Exercise: Set down the data below word for word, and leave the images aside.

*** Opening Supplied entries ***

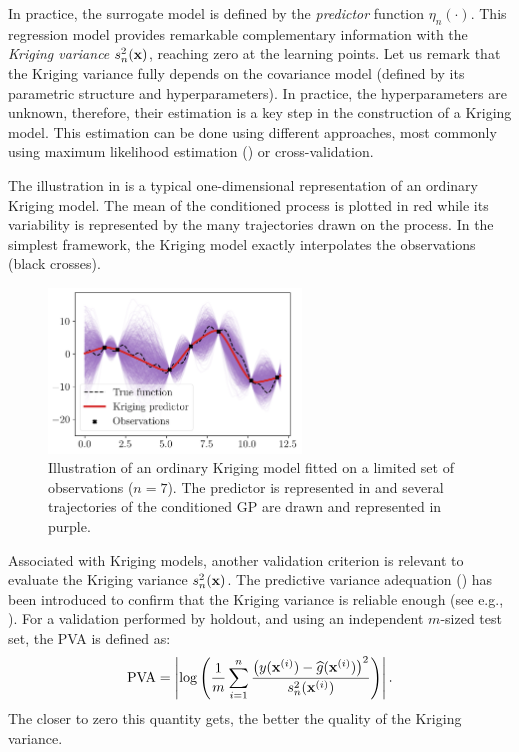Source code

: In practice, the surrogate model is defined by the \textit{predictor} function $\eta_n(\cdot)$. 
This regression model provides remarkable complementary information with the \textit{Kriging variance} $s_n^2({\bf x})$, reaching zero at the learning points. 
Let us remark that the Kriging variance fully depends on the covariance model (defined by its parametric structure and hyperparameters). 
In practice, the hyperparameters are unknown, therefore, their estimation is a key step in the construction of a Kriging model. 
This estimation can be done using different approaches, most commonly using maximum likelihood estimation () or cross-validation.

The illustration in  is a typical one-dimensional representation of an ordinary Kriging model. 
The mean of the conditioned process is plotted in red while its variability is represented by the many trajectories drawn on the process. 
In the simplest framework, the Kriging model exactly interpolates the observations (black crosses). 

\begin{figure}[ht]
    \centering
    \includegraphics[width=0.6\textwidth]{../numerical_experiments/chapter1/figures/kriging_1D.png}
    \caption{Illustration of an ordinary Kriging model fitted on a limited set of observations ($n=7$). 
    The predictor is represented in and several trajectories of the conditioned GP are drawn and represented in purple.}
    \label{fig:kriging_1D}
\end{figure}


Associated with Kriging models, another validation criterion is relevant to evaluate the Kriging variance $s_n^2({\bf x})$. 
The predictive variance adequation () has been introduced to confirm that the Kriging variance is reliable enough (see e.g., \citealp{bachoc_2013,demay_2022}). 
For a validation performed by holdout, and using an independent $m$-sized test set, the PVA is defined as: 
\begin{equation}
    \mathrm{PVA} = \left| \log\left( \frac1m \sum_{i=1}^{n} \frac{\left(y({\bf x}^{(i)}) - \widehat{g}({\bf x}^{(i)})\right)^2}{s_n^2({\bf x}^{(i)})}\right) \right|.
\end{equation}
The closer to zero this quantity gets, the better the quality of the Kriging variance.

*** Closing Supplied entries ***

Solved exercise:
Source code

: In practice, the surrogate model is defined by the \textit{predictor} function $\eta_n(\cdot)$. 
This regression model provides remarkable complementary information with the \textit{Kriging variance} $s_n^2({\bf x})$, reaching zero at the learning points. 
Let us remark that the Kriging variance fully depends on the covariance model (defined by its parametric structure and hyperparameters). 
In practice, the hyperparameters are unknown, therefore, their estimation is a key step in the construction of a Kriging model. 
This estimation can be done using different approaches, most commonly using maximum likelihood estimation () or cross-validation.

The illustration in  is a typical one-dimensional representation of an ordinary Kriging model. 
The mean of the conditioned process is plotted in red while its variability is represented by the many trajectories drawn on the process. 
In the simplest framework, the Kriging model exactly interpolates the observations (black crosses). 

\begin{figure}[ht]
    \centering
    \includegraphics[width=0.6\textwidth]{../numerical_experiments/chapter1/figures/kriging_1D.png}
    \caption{Illustration of an ordinary Kriging model fitted on a limited set of observations ($n=7$). 
    The predictor is represented in and several trajectories of the conditioned GP are drawn and represented in purple.}
    \label{fig:kriging_1D}
\end{figure}


Associated with Kriging models, another validation criterion is relevant to evaluate the Kriging variance $s_n^2({\bf x})$. 
The predictive variance adequation () has been introduced to confirm that the Kriging variance is reliable enough (see e.g., \citealp{bachoc_2013,demay_2022}). 
For a validation performed by holdout, and using an independent $m$-sized test set, the PVA is defined as: 
\begin{equation}
    \mathrm{PVA} = \left| \log\left( \frac1m \sum_{i=1}^{n} \frac{\left(y({\bf x}^{(i)}) - \widehat{g}({\bf x}^{(i)})\right)^2}{s_n^2({\bf x}^{(i)})}\right) \right|.
\end{equation}
The closer to zero this quantity gets, the better the quality of the Kriging variance.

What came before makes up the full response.